> **Source texts of formatted documents**
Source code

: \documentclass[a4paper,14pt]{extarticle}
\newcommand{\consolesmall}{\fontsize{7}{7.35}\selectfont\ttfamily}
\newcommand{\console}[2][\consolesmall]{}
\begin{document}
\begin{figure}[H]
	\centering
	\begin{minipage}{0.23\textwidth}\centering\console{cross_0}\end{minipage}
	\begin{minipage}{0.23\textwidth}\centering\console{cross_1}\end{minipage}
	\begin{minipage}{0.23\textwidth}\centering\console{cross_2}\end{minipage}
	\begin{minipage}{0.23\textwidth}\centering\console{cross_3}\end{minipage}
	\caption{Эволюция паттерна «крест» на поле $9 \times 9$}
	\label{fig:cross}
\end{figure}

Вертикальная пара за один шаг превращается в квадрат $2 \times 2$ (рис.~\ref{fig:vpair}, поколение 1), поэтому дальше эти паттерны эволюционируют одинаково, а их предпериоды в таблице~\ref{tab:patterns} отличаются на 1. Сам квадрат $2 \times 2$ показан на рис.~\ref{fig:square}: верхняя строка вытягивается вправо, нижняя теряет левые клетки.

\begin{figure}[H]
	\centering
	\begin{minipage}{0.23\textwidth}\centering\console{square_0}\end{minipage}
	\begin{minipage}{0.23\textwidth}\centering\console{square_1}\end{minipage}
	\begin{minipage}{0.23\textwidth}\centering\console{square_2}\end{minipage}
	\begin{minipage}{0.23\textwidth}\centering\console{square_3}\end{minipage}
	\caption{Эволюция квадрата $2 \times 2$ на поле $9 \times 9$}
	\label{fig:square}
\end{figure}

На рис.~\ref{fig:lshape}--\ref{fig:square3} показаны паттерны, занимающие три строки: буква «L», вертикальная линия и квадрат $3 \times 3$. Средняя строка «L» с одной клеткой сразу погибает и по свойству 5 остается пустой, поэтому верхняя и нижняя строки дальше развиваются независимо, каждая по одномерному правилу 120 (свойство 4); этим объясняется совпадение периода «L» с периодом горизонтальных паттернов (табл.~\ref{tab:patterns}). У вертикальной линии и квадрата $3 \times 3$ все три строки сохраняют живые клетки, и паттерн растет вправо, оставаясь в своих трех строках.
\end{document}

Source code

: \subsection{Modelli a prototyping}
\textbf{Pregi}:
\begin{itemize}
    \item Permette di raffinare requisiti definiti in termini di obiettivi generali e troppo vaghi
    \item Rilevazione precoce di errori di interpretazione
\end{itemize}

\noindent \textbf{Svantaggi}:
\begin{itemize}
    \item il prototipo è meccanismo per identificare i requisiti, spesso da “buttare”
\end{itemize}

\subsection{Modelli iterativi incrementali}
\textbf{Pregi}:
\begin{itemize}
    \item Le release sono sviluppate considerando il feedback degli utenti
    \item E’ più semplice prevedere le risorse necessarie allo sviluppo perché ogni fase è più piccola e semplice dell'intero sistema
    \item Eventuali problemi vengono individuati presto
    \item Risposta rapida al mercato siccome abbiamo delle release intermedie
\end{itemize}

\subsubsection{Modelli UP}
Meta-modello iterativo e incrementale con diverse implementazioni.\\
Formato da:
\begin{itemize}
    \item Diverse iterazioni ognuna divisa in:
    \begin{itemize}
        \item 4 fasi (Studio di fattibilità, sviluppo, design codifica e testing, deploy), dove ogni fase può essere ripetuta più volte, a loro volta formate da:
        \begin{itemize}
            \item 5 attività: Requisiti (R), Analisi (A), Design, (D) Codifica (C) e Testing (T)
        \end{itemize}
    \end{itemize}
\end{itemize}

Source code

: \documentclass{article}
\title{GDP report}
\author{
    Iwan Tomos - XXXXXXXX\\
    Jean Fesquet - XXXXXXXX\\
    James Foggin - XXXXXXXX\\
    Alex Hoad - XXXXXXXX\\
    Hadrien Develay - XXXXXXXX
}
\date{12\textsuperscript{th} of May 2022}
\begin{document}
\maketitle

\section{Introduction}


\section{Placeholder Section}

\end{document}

> **Try it**
Go through the records above and set each one down exactly, please.

> **Solution to the problem**
Source code

: \documentclass[a4paper,14pt]{extarticle}
\newcommand{\consolesmall}{\fontsize{7}{7.35}\selectfont\ttfamily}
\newcommand{\console}[2][\consolesmall]{}
\begin{document}
\begin{figure}[H]
	\centering
	\begin{minipage}{0.23\textwidth}\centering\console{cross_0}\end{minipage}
	\begin{minipage}{0.23\textwidth}\centering\console{cross_1}\end{minipage}
	\begin{minipage}{0.23\textwidth}\centering\console{cross_2}\end{minipage}
	\begin{minipage}{0.23\textwidth}\centering\console{cross_3}\end{minipage}
	\caption{Эволюция паттерна «крест» на поле $9 \times 9$}
	\label{fig:cross}
\end{figure}

Вертикальная пара за один шаг превращается в квадрат $2 \times 2$ (рис.~\ref{fig:vpair}, поколение 1), поэтому дальше эти паттерны эволюционируют одинаково, а их предпериоды в таблице~\ref{tab:patterns} отличаются на 1. Сам квадрат $2 \times 2$ показан на рис.~\ref{fig:square}: верхняя строка вытягивается вправо, нижняя теряет левые клетки.

\begin{figure}[H]
	\centering
	\begin{minipage}{0.23\textwidth}\centering\console{square_0}\end{minipage}
	\begin{minipage}{0.23\textwidth}\centering\console{square_1}\end{minipage}
	\begin{minipage}{0.23\textwidth}\centering\console{square_2}\end{minipage}
	\begin{minipage}{0.23\textwidth}\centering\console{square_3}\end{minipage}
	\caption{Эволюция квадрата $2 \times 2$ на поле $9 \times 9$}
	\label{fig:square}
\end{figure}

На рис.~\ref{fig:lshape}--\ref{fig:square3} показаны паттерны, занимающие три строки: буква «L», вертикальная линия и квадрат $3 \times 3$. Средняя строка «L» с одной клеткой сразу погибает и по свойству 5 остается пустой, поэтому верхняя и нижняя строки дальше развиваются независимо, каждая по одномерному правилу 120 (свойство 4); этим объясняется совпадение периода «L» с периодом горизонтальных паттернов (табл.~\ref{tab:patterns}). У вертикальной линии и квадрата $3 \times 3$ все три строки сохраняют живые клетки, и паттерн растет вправо, оставаясь в своих трех строках.
\end{document}

Source code

: \subsection{Modelli a prototyping}
\textbf{Pregi}:
\begin{itemize}
    \item Permette di raffinare requisiti definiti in termini di obiettivi generali e troppo vaghi
    \item Rilevazione precoce di errori di interpretazione
\end{itemize}

\noindent \textbf{Svantaggi}:
\begin{itemize}
    \item il prototipo è meccanismo per identificare i requisiti, spesso da “buttare”
\end{itemize}

\subsection{Modelli iterativi incrementali}
\textbf{Pregi}:
\begin{itemize}
    \item Le release sono sviluppate considerando il feedback degli utenti
    \item E’ più semplice prevedere le risorse necessarie allo sviluppo perché ogni fase è più piccola e semplice dell'intero sistema
    \item Eventuali problemi vengono individuati presto
    \item Risposta rapida al mercato siccome abbiamo delle release intermedie
\end{itemize}

\subsubsection{Modelli UP}
Meta-modello iterativo e incrementale con diverse implementazioni.\\
Formato da:
\begin{itemize}
    \item Diverse iterazioni ognuna divisa in:
    \begin{itemize}
        \item 4 fasi (Studio di fattibilità, sviluppo, design codifica e testing, deploy), dove ogni fase può essere ripetuta più volte, a loro volta formate da:
        \begin{itemize}
            \item 5 attività: Requisiti (R), Analisi (A), Design, (D) Codifica (C) e Testing (T)
        \end{itemize}
    \end{itemize}
\end{itemize}

Source code

: \documentclass{article}
\title{GDP report}
\author{
    Iwan Tomos - XXXXXXXX\\
    Jean Fesquet - XXXXXXXX\\
    James Foggin - XXXXXXXX\\
    Alex Hoad - XXXXXXXX\\
    Hadrien Develay - XXXXXXXX
}
\date{12\textsuperscript{th} of May 2022}
\begin{document}
\maketitle

\section{Introduction}


\section{Placeholder Section}

\end{document}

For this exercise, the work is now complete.